Wanted as baby or not, you matter

Washington Post

Hi, Carolyn: Is it ever OK to tell a teen that if his parent(s) had a say, he would have been aborted? How about if a teen thinks his deceased parent (three years ago) was wonderful and his mother is the enemy, whereas the truth is the father wanted to abort the child when he found out about the pregnancy?

I know of at least three people who were told their parents would have had an abortion if it had been legal/the child was conceived while on birth control and wasn’t wanted. Is this normal? – Unwanted child

You’re using a loaded term here.

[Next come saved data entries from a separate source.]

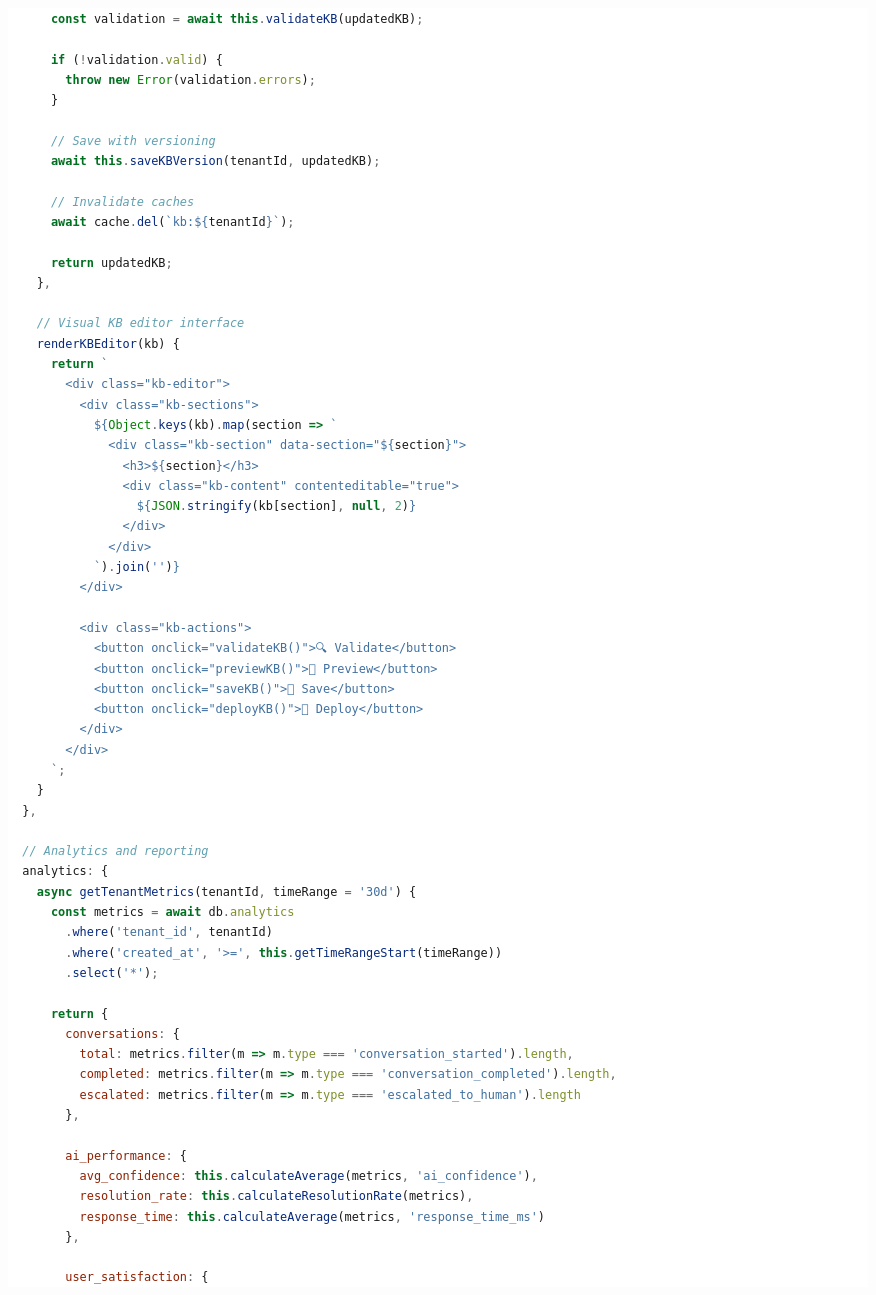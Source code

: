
 ```javascript
      const validation = await this.validateKB(updatedKB);
      
      if (!validation.valid) {
        throw new Error(validation.errors);
      }
      
      // Save with versioning
      await this.saveKBVersion(tenantId, updatedKB);
      
      // Invalidate caches
      await cache.del(`kb:${tenantId}`);
      
      return updatedKB;
    },
    
    // Visual KB editor interface
    renderKBEditor(kb) {
      return `
        <div class="kb-editor">
          <div class="kb-sections">
            ${Object.keys(kb).map(section => `
              <div class="kb-section" data-section="${section}">
                <h3>${section}</h3>
                <div class="kb-content" contenteditable="true">
                  ${JSON.stringify(kb[section], null, 2)}
                </div>
              </div>
            `).join('')}
          </div>
          
          <div class="kb-actions">
            <button onclick="validateKB()">🔍 Validate</button>
            <button onclick="previewKB()">👀 Preview</button>
            <button onclick="saveKB()">💾 Save</button>
            <button onclick="deployKB()">🚀 Deploy</button>
          </div>
        </div>
      `;
    }
  },

  // Analytics and reporting
  analytics: {
    async getTenantMetrics(tenantId, timeRange = '30d') {
      const metrics = await db.analytics
        .where('tenant_id', tenantId)
        .where('created_at', '>=', this.getTimeRangeStart(timeRange))
        .select('*');
      
      return {
        conversations: {
          total: metrics.filter(m => m.type === 'conversation_started').length,
          completed: metrics.filter(m => m.type === 'conversation_completed').length,
          escalated: metrics.filter(m => m.type === 'escalated_to_human').length
        },
        
        ai_performance: {
          avg_confidence: this.calculateAverage(metrics, 'ai_confidence'),
          resolution_rate: this.calculateResolutionRate(metrics),
          response_time: this.calculateAverage(metrics, 'response_time_ms')
        },
        
        user_satisfaction: {
```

Not “aborted,” “enemy” or “unwanted.” It’s “normal.” That’s the hot potato.

I, too, know of people who were unplanned babies, failed-birth-control babies, oops-we-meant-to-stop- at-two babies. Family planning is an excellent and necessary idea that can still take you only so far, because every element of it has well-established limitations.

In other words, there are planned babies, unplanned babies, and babies who were planned against. Normal, all.

But that hardly means these babies fall into neat categories of loved, tolerated and resented, respectively. Mature people adapt to and embrace the detours from their plans. Immature ones can watch their plans unfold perfectly and still act like entitled, malcontent pills.

So if you’re a loved and nurtured teenager whose parent admits to your being a failure of birth control you’ll likely have a good laugh at your origins and write it into the story you tell of your largely functional but pratfall-rich childhood. “Normal” fits here, too.

Don’t read too much into your childhood, either. Your parents decide whether you exist and whether they’ll do right by you, but they don’t get to decide whether you matter. That’s something every one of us, pampered or buffeted, gets to decide for ourselves.